[Exercise]:
Would you please return the lines of the entries below starting at the line that has "## Applications" and ending at the line that has "the wallet service", both included, exactly as they are?
================================
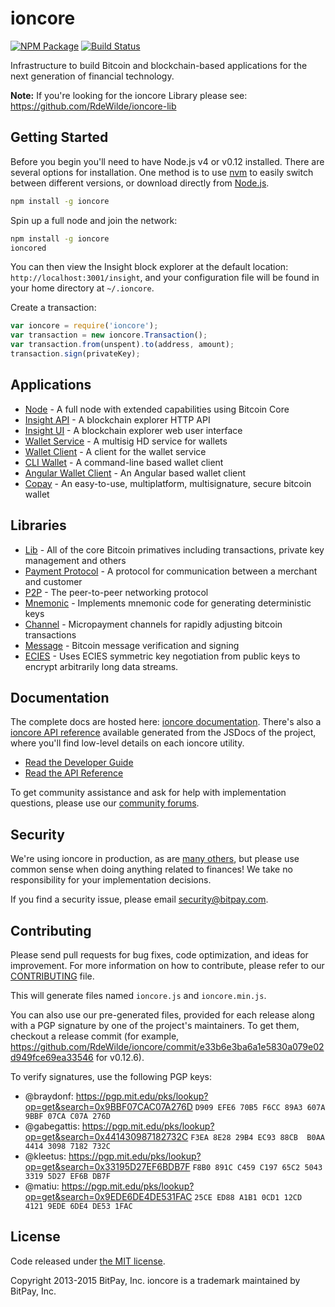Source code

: ioncore
=======

[![NPM Package](https://img.shields.io/npm/v/ioncore.svg?style=flat-square)](https://www.npmjs.org/package/ioncore)
[![Build Status](https://img.shields.io/travis/bitpay/ioncore.svg?branch=master&style=flat-square)](https://travis-ci.org/bitpay/ioncore)

Infrastructure to build Bitcoin and blockchain-based applications for the next generation of financial technology.

**Note:** If you're looking for the ioncore Library please see: https://github.com/RdeWilde/ioncore-lib

## Getting Started

Before you begin you'll need to have Node.js v4 or v0.12 installed. There are several options for installation. One method is to use [nvm](https://github.com/creationix/nvm) to easily switch between different versions, or download directly from [Node.js](https://nodejs.org/).

```bash
npm install -g ioncore
```

Spin up a full node and join the network:

```bash
npm install -g ioncore
ioncored
```

You can then view the Insight block explorer at the default location: `http://localhost:3001/insight`, and your configuration file will be found in your home directory at `~/.ioncore`.

Create a transaction:
```js
var ioncore = require('ioncore');
var transaction = new ioncore.Transaction();
var transaction.from(unspent).to(address, amount);
transaction.sign(privateKey);
```

## Applications

- [Node](https://github.com/RdeWilde/ioncore-node) - A full node with extended capabilities using Bitcoin Core
- [Insight API](https://github.com/RdeWilde/insight-api) - A blockchain explorer HTTP API
- [Insight UI](https://github.com/RdeWilde/insight) - A blockchain explorer web user interface
- [Wallet Service](https://github.com/RdeWilde/ioncore-wallet-service) - A multisig HD service for wallets
- [Wallet Client](https://github.com/RdeWilde/ioncore-wallet-client) - A client for the wallet service
- [CLI Wallet](https://github.com/RdeWilde/ioncore-wallet) - A command-line based wallet client
- [Angular Wallet Client](https://github.com/RdeWilde/angular-ioncore-wallet-client) - An Angular based wallet client
- [Copay](https://github.com/RdeWilde/copay) - An easy-to-use, multiplatform, multisignature, secure bitcoin wallet

## Libraries

- [Lib](https://github.com/RdeWilde/ioncore-lib) - All of the core Bitcoin primatives including transactions, private key management and others
- [Payment Protocol](https://github.com/RdeWilde/ioncore-payment-protocol) - A protocol for communication between a merchant and customer
- [P2P](https://github.com/RdeWilde/ioncore-p2p) - The peer-to-peer networking protocol
- [Mnemonic](https://github.com/RdeWilde/ioncore-mnemonic) - Implements mnemonic code for generating deterministic keys
- [Channel](https://github.com/RdeWilde/ioncore-channel) - Micropayment channels for rapidly adjusting bitcoin transactions
- [Message](https://github.com/RdeWilde/ioncore-message) - Bitcoin message verification and signing
- [ECIES](https://github.com/RdeWilde/ioncore-ecies) - Uses ECIES symmetric key negotiation from public keys to encrypt arbitrarily long data streams.

## Documentation

The complete docs are hosted here: [ioncore documentation](http://ioncore.io/guide/). There's also a [ioncore API reference](http://ioncore.io/api/) available generated from the JSDocs of the project, where you'll find low-level details on each ioncore utility.

- [Read the Developer Guide](http://ioncore.io/guide/)
- [Read the API Reference](http://ioncore.io/api/)

To get community assistance and ask for help with implementation questions, please use our [community forums](http://bitpaylabs.com/c/ioncore).

## Security

We're using ioncore in production, as are [many others](http://ioncore.io#projects), but please use common sense when doing anything related to finances! We take no responsibility for your implementation decisions.

If you find a security issue, please email security@bitpay.com.

## Contributing

Please send pull requests for bug fixes, code optimization, and ideas for improvement. For more information on how to contribute, please refer to our [CONTRIBUTING](https://github.com/RdeWilde/ioncore/blob/master/CONTRIBUTING.md) file.

This will generate files named `ioncore.js` and `ioncore.min.js`.

You can also use our pre-generated files, provided for each release along with a PGP signature by one of the project's maintainers. To get them, checkout a release commit (for example, https://github.com/RdeWilde/ioncore/commit/e33b6e3ba6a1e5830a079e02d949fce69ea33546 for v0.12.6).

To verify signatures, use the following PGP keys:
- @braydonf: https://pgp.mit.edu/pks/lookup?op=get&search=0x9BBF07CAC07A276D `D909 EFE6 70B5 F6CC 89A3 607A 9BBF 07CA C07A 276D`
- @gabegattis: https://pgp.mit.edu/pks/lookup?op=get&search=0x441430987182732C `F3EA 8E28 29B4 EC93 88CB  B0AA 4414 3098 7182 732C`
- @kleetus: https://pgp.mit.edu/pks/lookup?op=get&search=0x33195D27EF6BDB7F `F8B0 891C C459 C197 65C2 5043 3319 5D27 EF6B DB7F`
- @matiu: https://pgp.mit.edu/pks/lookup?op=get&search=0x9EDE6DE4DE531FAC `25CE ED88 A1B1 0CD1 12CD  4121 9EDE 6DE4 DE53 1FAC`

## License

Code released under [the MIT license](https://github.com/RdeWilde/ioncore/blob/master/LICENSE).

Copyright 2013-2015 BitPay, Inc. ioncore is a trademark maintained by BitPay, Inc.
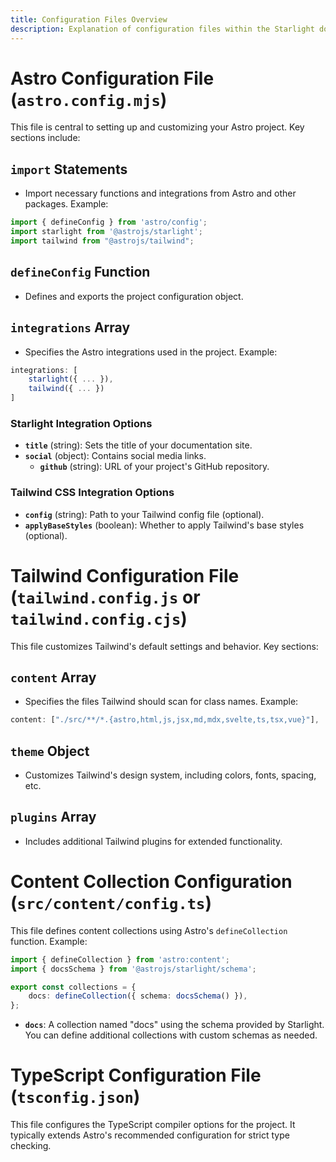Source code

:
 ```yaml
---
title: Configuration Files Overview
description: Explanation of configuration files within the Starlight documentation project. 
---
```


# Astro Configuration File (`astro.config.mjs`)

This file is central to setting up and customizing your Astro project.  Key sections include:

## `import` Statements

* Import necessary functions and integrations from Astro and other packages. Example:

```javascript
import { defineConfig } from 'astro/config';
import starlight from '@astrojs/starlight';
import tailwind from "@astrojs/tailwind";
```

## `defineConfig` Function

* Defines and exports the project configuration object. 

## `integrations` Array

* Specifies the Astro integrations used in the project. Example:

```javascript
integrations: [
    starlight({ ... }),
    tailwind({ ... })
]
```

### Starlight Integration Options

* **`title`** (string): Sets the title of your documentation site.
* **`social`** (object): Contains social media links. 
    * **`github`** (string): URL of your project's GitHub repository.

### Tailwind CSS Integration Options

* **`config`** (string): Path to your Tailwind config file (optional).
* **`applyBaseStyles`** (boolean): Whether to apply Tailwind's base styles (optional). 

# Tailwind Configuration File (`tailwind.config.js` or `tailwind.config.cjs`)

This file customizes Tailwind's default settings and behavior. Key sections:

## `content` Array

* Specifies the files Tailwind should scan for class names. Example:

```javascript
content: ["./src/**/*.{astro,html,js,jsx,md,mdx,svelte,ts,tsx,vue}"],
```

## `theme` Object

* Customizes Tailwind's design system, including colors, fonts, spacing, etc.

## `plugins` Array

* Includes additional Tailwind plugins for extended functionality. 

# Content Collection Configuration (`src/content/config.ts`)

This file defines content collections using Astro's `defineCollection` function. Example:

```typescript
import { defineCollection } from 'astro:content'; 
import { docsSchema } from '@astrojs/starlight/schema'; 

export const collections = {
    docs: defineCollection({ schema: docsSchema() }),
};
```

* **`docs`**: A collection named "docs" using the schema provided by Starlight. You can define additional collections with custom schemas as needed. 

# TypeScript Configuration File (`tsconfig.json`)

This file configures the TypeScript compiler options for the project.  It typically extends Astro's recommended configuration for strict type checking. 
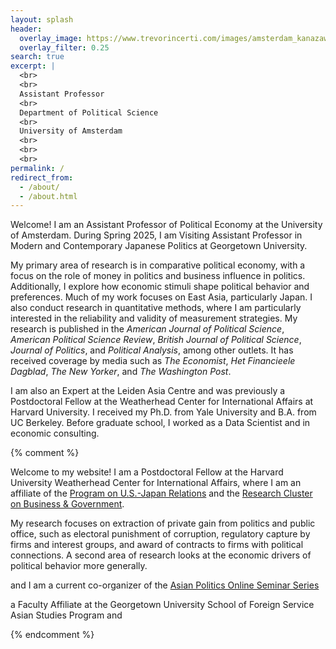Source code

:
 ```yaml
---
layout: splash
header:
  overlay_image: https://www.trevorincerti.com/images/amsterdam_kanazawa.jpeg
  overlay_filter: 0.25
search: true
excerpt: |
  <br>
  <br>
  Assistant Professor
  <br>
  Department of Political Science
  <br>
  University of Amsterdam
  <br>
  <br>
  <br>
permalink: /
redirect_from: 
  - /about/
  - /about.html
---
```


Welcome! I am an Assistant Professor of Political Economy at the University of Amsterdam. During Spring 2025, I am Visiting Assistant Professor in Modern and Contemporary Japanese Politics at Georgetown University. 

My primary area of research is in comparative political economy, with a focus on the role of money in politics and business influence in politics. Additionally, I explore how economic stimuli shape political behavior and preferences. Much of my work focuses on East Asia, particularly Japan. I also conduct research in quantitative methods, where I am particularly interested in the reliability and validity of measurement strategies. My research is published in the *American Journal of Political Science*, *American Political Science Review*, *British Journal of Political Science*, *Journal of Politics*, and *Political Analysis*, among other outlets. It has received coverage by media such as *The Economist*, *Het Financieele Dagblad*, *The New Yorker*, and *The Washington Post*. 

I am also an Expert at the Leiden Asia Centre and was previously a Postdoctoral Fellow at the Weatherhead Center for International Affairs at Harvard University. I received my Ph.D. from Yale University and B.A. from UC Berkeley. Before graduate school, I worked as a Data Scientist and in economic consulting. 


{% comment %}
  
 Welcome to my website! I am a Postdoctoral Fellow at the Harvard University Weatherhead Center for International Affairs, where I am an affiliate of the [Program on U.S.-Japan Relations](https://programs.wcfia.harvard.edu/us-japan) and the [Research Cluster on Business & Government](https://projects.iq.harvard.edu/wrc22-business-and-government).

My research focuses on extraction of private gain from politics and public office, such as electoral punishment of corruption, regulatory capture by firms and interest groups, and award of contracts to firms with political connections. A second area of research looks at the economic drivers of political behavior more generally.

and I am a current co-organizer of the [Asian Politics Online Seminar Series](https://aposs.cc)

a Faculty Affiliate at the Georgetown University School of Foreign Service Asian Studies Program and


{% endcomment %}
================================
[Task answer]:
## Applications

- [Node](https://github.com/RdeWilde/ioncore-node) - A full node with extended capabilities using Bitcoin Core
- [Insight API](https://github.com/RdeWilde/insight-api) - A blockchain explorer HTTP API
- [Insight UI](https://github.com/RdeWilde/insight) - A blockchain explorer web user interface
- [Wallet Service](https://github.com/RdeWilde/ioncore-wallet-service) - A multisig HD service for wallets
- [Wallet Client](https://github.com/RdeWilde/ioncore-wallet-client) - A client for the wallet service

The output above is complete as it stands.